Eating for two doesn’t have to be complicated; often, you just have to tweak a few things in your diet. In fact, you don’t even need to “eat for two” – a mother in her 2nd and 3rd trimester needs only about an extra 300 calories per day.
The nutrients that a pregnant mother should focus on, and the recommended amounts, are:
Protein: 60-70 grams per day
Fiber: 20-35 g
Fruits: 2-4 servings
Vegetables: 3-5 servings
Calcium: ~ 3 cups or 1000 mg
DHA/Fish oil: 300mg daily (8-12 oz fatty fish per week that’s low in methylmercury or from a quality supplement)
Water: 6-8 glasses (48-64 oz)
There are many important vitamins and minerals a pregnant woman and fetus needs, but they are often obtained by whole foods in a balanced diet and supplemented by a prenatal vitamin.
Charlie asked me to look over her food diary and give some recommendations.

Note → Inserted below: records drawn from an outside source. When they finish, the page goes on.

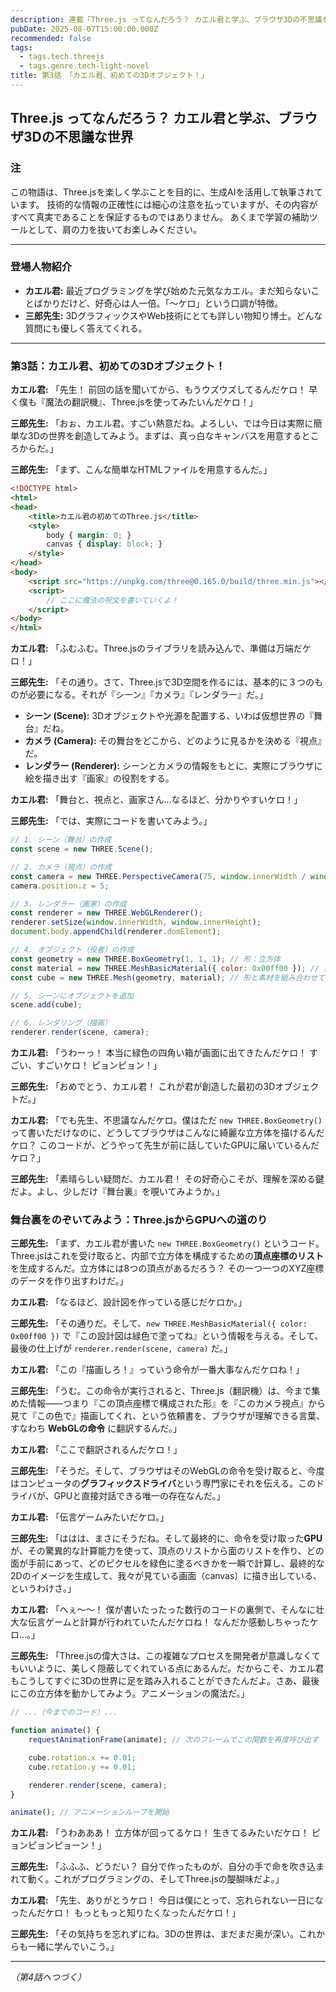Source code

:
 ```yaml
---
description: 連載「Three.js ってなんだろう？ カエル君と学ぶ、ブラウザ3Dの不思議な世界」
pubDate: 2025-08-07T15:00:00.000Z
recommended: false
tags:
  - tags.tech.threejs
  - tags.genre.tech-light-novel
title: 第3話 「カエル君、初めての3Dオブジェクト！」 
---
```


## Three.js ってなんだろう？ カエル君と学ぶ、ブラウザ3Dの不思議な世界

### 注

この物語は、Three.jsを楽しく学ぶことを目的に、生成AIを活用して執筆されています。
技術的な情報の正確性には細心の注意を払っていますが、その内容がすべて真実であることを保証するものではありません。
あくまで学習の補助ツールとして、肩の力を抜いてお楽しみください。

---

### 登場人物紹介

*   **カエル君:** 最近プログラミングを学び始めた元気なカエル。まだ知らないことばかりだけど、好奇心は人一倍。「〜ケロ」という口調が特徴。
*   **三郎先生:** 3DグラフィックスやWeb技術にとても詳しい物知り博士。どんな質問にも優しく答えてくれる。

---

### 第3話：カエル君、初めての3Dオブジェクト！

**カエル君:** 「先生！ 前回の話を聞いてから、もうウズウズしてるんだケロ！ 早く僕も『魔法の翻訳機』、Three.jsを使ってみたいんだケロ！」

**三郎先生:** 「おぉ、カエル君。すごい熱意だね。よろしい、では今日は実際に簡単な3Dの世界を創造してみよう。まずは、真っ白なキャンバスを用意するところからだ。」

**三郎先生:** 「まず、こんな簡単なHTMLファイルを用意するんだ。」

```html
<!DOCTYPE html>
<html>
<head>
    <title>カエル君の初めてのThree.js</title>
    <style>
        body { margin: 0; }
        canvas { display: block; }
    </style>
</head>
<body>
    <script src="https://unpkg.com/three@0.165.0/build/three.min.js"></script>
    <script>
        // ここに魔法の呪文を書いていくよ！
    </script>
</body>
</html>
```

**カエル君:** 「ふむふむ。Three.jsのライブラリを読み込んで、準備は万端だケロ！」

**三郎先生:** 「その通り。さて、Three.jsで3D空間を作るには、基本的に３つのものが必要になる。それが『シーン』『カメラ』『レンダラー』だ。」

*   **シーン (Scene):** 3Dオブジェクトや光源を配置する、いわば仮想世界の『舞台』だね。
*   **カメラ (Camera):** その舞台をどこから、どのように見るかを決める『視点』だ。
*   **レンダラー (Renderer):** シーンとカメラの情報をもとに、実際にブラウザに絵を描き出す『画家』の役割をする。

**カエル君:** 「舞台と、視点と、画家さん…なるほど、分かりやすいケロ！」

**三郎先生:** 「では、実際にコードを書いてみよう。」

```javascript
// 1. シーン（舞台）の作成
const scene = new THREE.Scene();

// 2. カメラ（視点）の作成
const camera = new THREE.PerspectiveCamera(75, window.innerWidth / window.innerHeight, 0.1, 1000);
camera.position.z = 5;

// 3. レンダラー（画家）の作成
const renderer = new THREE.WebGLRenderer();
renderer.setSize(window.innerWidth, window.innerHeight);
document.body.appendChild(renderer.domElement);

// 4. オブジェクト（役者）の作成
const geometry = new THREE.BoxGeometry(1, 1, 1); // 形：立方体
const material = new THREE.MeshBasicMaterial({ color: 0x00ff00 }); // 素材：緑色
const cube = new THREE.Mesh(geometry, material); // 形と素材を組み合わせてメッシュを作成

// 5. シーンにオブジェクトを追加
scene.add(cube);

// 6. レンダリング（描画）
renderer.render(scene, camera);
```

**カエル君:** 「うわーっ！ 本当に緑色の四角い箱が画面に出てきたんだケロ！ すごい、すごいケロ！ ピョンピョン！」

**三郎先生:** 「おめでとう、カエル君！ これが君が創造した最初の3Dオブジェクトだ。」

**カエル君:** 「でも先生、不思議なんだケロ。僕はただ `new THREE.BoxGeometry()` って書いただけなのに、どうしてブラウザはこんなに綺麗な立方体を描けるんだケロ？ このコードが、どうやって先生が前に話していたGPUに届いているんだケロ？」

**三郎先生:** 「素晴らしい疑問だ、カエル君！ その好奇心こそが、理解を深める鍵だよ。よし、少しだけ『舞台裏』を覗いてみようか。」

### 舞台裏をのぞいてみよう：Three.jsからGPUへの道のり

**三郎先生:** 「まず、カエル君が書いた `new THREE.BoxGeometry()` というコード。Three.jsはこれを受け取ると、内部で立方体を構成するための**頂点座標のリスト**を生成するんだ。立方体には8つの頂点があるだろう？ その一つ一つのXYZ座標のデータを作り出すわけだ。」

**カエル君:** 「なるほど、設計図を作っている感じだケロか。」

**三郎先生:** 「その通りだ。そして、`new THREE.MeshBasicMaterial({ color: 0x00ff00 })` で『この設計図は緑色で塗ってね』という情報を与える。そして、最後の仕上げが `renderer.render(scene, camera)` だ。」

**カエル君:** 「この『描画しろ！』っていう命令が一番大事なんだケロね！」

**三郎先生:** 「うむ。この命令が実行されると、Three.js（翻訳機）は、今まで集めた情報――つまり『この頂点座標で構成された形』を『このカメラ視点』から見て『この色で』描画してくれ、という依頼書を、ブラウザが理解できる言葉、すなわち **WebGLの命令** に翻訳するんだ。」

**カエル君:** 「ここで翻訳されるんだケロ！」

**三郎先生:** 「そうだ。そして、ブラウザはそのWebGLの命令を受け取ると、今度はコンピュータの**グラフィックスドライバ**という専門家にそれを伝える。このドライバが、GPUと直接対話できる唯一の存在なんだ。」

**カエル君:** 「伝言ゲームみたいだケロ。」

**三郎先生:** 「ははは、まさにそうだね。そして最終的に、命令を受け取った**GPU**が、その驚異的な計算能力を使って、頂点のリストから面のリストを作り、どの面が手前にあって、どのピクセルを緑色に塗るべきかを一瞬で計算し、最終的な2Dのイメージを生成して、我々が見ている画面（canvas）に描き出している、というわけさ。」

**カエル君:** 「へぇ〜〜！ 僕が書いたったった数行のコードの裏側で、そんなに壮大な伝言ゲームと計算が行われていたんだケロね！ なんだか感動しちゃったケロ…。」

**三郎先生:** 「Three.jsの偉大さは、この複雑なプロセスを開発者が意識しなくてもいいように、美しく隠蔽してくれている点にあるんだ。だからこそ、カエル君もこうしてすぐに3Dの世界に足を踏み入れることができたんだよ。さあ、最後にこの立方体を動かしてみよう。アニメーションの魔法だ。」

```javascript
// ...（今までのコード）...

function animate() {
    requestAnimationFrame(animate); // 次のフレームでこの関数を再度呼び出す

    cube.rotation.x += 0.01;
    cube.rotation.y += 0.01;

    renderer.render(scene, camera);
}

animate(); // アニメーションループを開始
```

**カエル君:** 「うわあああ！ 立方体が回ってるケロ！ 生きてるみたいだケロ！ ピョンピョンピョーン！」

**三郎先生:** 「ふふふ、どうだい？ 自分で作ったものが、自分の手で命を吹き込まれて動く。これがプログラミングの、そしてThree.jsの醍醐味だよ。」

**カエル君:** 「先生、ありがとうケロ！ 今日は僕にとって、忘れられない一日になったんだケロ！ もっともっと知りたくなったんだケロ！」

**三郎先生:** 「その気持ちを忘れずにね。3Dの世界は、まだまだ奥が深い。これからも一緒に学んでいこう。」

---
*（第4話へつづく）*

Here we go!
DAY 1: Work Day
7:15 am Breakfast –
Toasted Whole-wheat English Muffin with butter, marmite and one slice of Gouda cheese. One large cup of decaf tea with whole milk.
9:00 am – 16 oz glass of water.
10:00 am Second Breakfast –
Eight Kame rice crackers (1/2 portion) with generous smears of olive tapenade hummus. 16 oz glass of water.

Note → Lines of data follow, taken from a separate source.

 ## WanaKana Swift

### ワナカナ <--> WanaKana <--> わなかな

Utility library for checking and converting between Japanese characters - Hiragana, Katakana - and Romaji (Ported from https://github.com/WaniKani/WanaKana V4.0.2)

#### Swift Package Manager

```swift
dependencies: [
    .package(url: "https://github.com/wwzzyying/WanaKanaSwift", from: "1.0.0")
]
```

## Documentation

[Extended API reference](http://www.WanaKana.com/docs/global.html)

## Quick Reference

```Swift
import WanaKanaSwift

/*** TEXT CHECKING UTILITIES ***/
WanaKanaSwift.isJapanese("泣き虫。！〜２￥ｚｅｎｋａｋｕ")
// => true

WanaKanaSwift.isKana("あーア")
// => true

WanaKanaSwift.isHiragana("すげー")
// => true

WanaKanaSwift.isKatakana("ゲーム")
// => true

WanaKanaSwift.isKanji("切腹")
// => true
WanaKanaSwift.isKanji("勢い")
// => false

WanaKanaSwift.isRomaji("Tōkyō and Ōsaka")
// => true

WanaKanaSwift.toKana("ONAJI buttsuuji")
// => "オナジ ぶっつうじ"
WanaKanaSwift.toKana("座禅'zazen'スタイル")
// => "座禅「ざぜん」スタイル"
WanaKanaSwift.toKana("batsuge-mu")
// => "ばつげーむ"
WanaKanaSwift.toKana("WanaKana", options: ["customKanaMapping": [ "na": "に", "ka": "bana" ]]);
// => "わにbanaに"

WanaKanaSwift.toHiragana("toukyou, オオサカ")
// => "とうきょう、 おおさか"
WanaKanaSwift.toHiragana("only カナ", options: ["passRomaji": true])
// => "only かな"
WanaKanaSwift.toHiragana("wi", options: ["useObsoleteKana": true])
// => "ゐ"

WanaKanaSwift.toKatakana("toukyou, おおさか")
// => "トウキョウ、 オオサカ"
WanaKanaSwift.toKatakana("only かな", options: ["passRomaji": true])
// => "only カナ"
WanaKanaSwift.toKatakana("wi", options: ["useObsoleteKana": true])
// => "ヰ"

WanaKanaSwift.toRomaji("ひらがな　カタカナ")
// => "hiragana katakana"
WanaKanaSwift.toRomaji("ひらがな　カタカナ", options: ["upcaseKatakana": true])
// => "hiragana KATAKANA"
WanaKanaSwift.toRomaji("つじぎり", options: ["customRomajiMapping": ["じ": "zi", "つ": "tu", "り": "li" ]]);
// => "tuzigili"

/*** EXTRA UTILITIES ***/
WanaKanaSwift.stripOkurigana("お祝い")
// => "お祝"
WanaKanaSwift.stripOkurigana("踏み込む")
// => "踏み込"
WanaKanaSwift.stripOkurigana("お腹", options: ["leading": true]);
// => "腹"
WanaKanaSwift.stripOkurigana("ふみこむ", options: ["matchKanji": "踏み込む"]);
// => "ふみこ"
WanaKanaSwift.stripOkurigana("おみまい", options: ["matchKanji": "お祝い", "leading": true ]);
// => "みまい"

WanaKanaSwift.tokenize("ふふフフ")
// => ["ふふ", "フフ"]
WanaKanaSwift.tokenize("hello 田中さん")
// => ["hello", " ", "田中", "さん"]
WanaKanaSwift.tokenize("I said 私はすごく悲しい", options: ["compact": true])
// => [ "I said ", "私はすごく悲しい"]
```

11:00 am – One large cup of decaf tea with whole milk.
12:30 pm Lunch –
Vegetarian Roti from the supermarket (Roti is a West Indian dish, a lightly spiced curry (in this case a vegetarian one of potato, peas, sweet corn and beans) is wrapped in a thin ‘Roti skin’ made of chickpea flour).
2:00 pm Post-lunch Treat –
A Dark Chocolate Milky Way bar and a cup of decaf tea with whole milk.
3:00 pm – 16 oz glass of water.
5:00 pm Snack –
1 sliced Gala apple with 2 tbsp crunchy peanut butter, 16 oz glass of water.
7:00 pm Dinner –
Autumn Salad with grilled chicken breast (mixed leaves, cucumber, radish, pear, feta (pasteurized) and apple) with a club soda.
From Theresa:
Charlie did a great job on meeting her vegetable requirements for the day. She only consumed 1 fruit, but the extra vegetables can make up for those nutrients. She was a tad short on calcium, depending on how much milk she added to her tea. The goal is 3 servings of calcium per day. You could try adding a simple glass of milk during the day, 1 cup of yogurt, or 1/3 cup almonds. She also was short on fiber, which is often a hard nutrient to meet. She could have changed her 2pm snack to ½ candy bar + 1 cup of fortified cereal. (Like Cheerios, shredded wheat, bran flakes. The cereal would add fiber and B vitamins, including folic acid.) She did a great job meeting her water requirements of 6-8 glasses, which is important for her increasing blood volume.
Day 2: Work day
7:15 am Breakfast –
Frozen fruit smoothie with blueberries, raspberries, strawberries and fresh spinach leaves blended with water and ice.
9:00 am Chocolate at the office –
Three mini dairy milk caramel squares and a cup of decaf tea with whole milk.
10:30 am Second Breakfast –
Eight Kame rice crackers (1/2 portion) topped with roasted red pepper hummus. 16 oz glass of water.
2:00 pm Lunch –
Thai red curry soup with glass vermicelli noodles, pumpkin and fresh coriander. 16oz glass of water and slice of flourless chocolate cake.
4:00 pm – 16 oz fresh pressed kale, spinach and apple juice.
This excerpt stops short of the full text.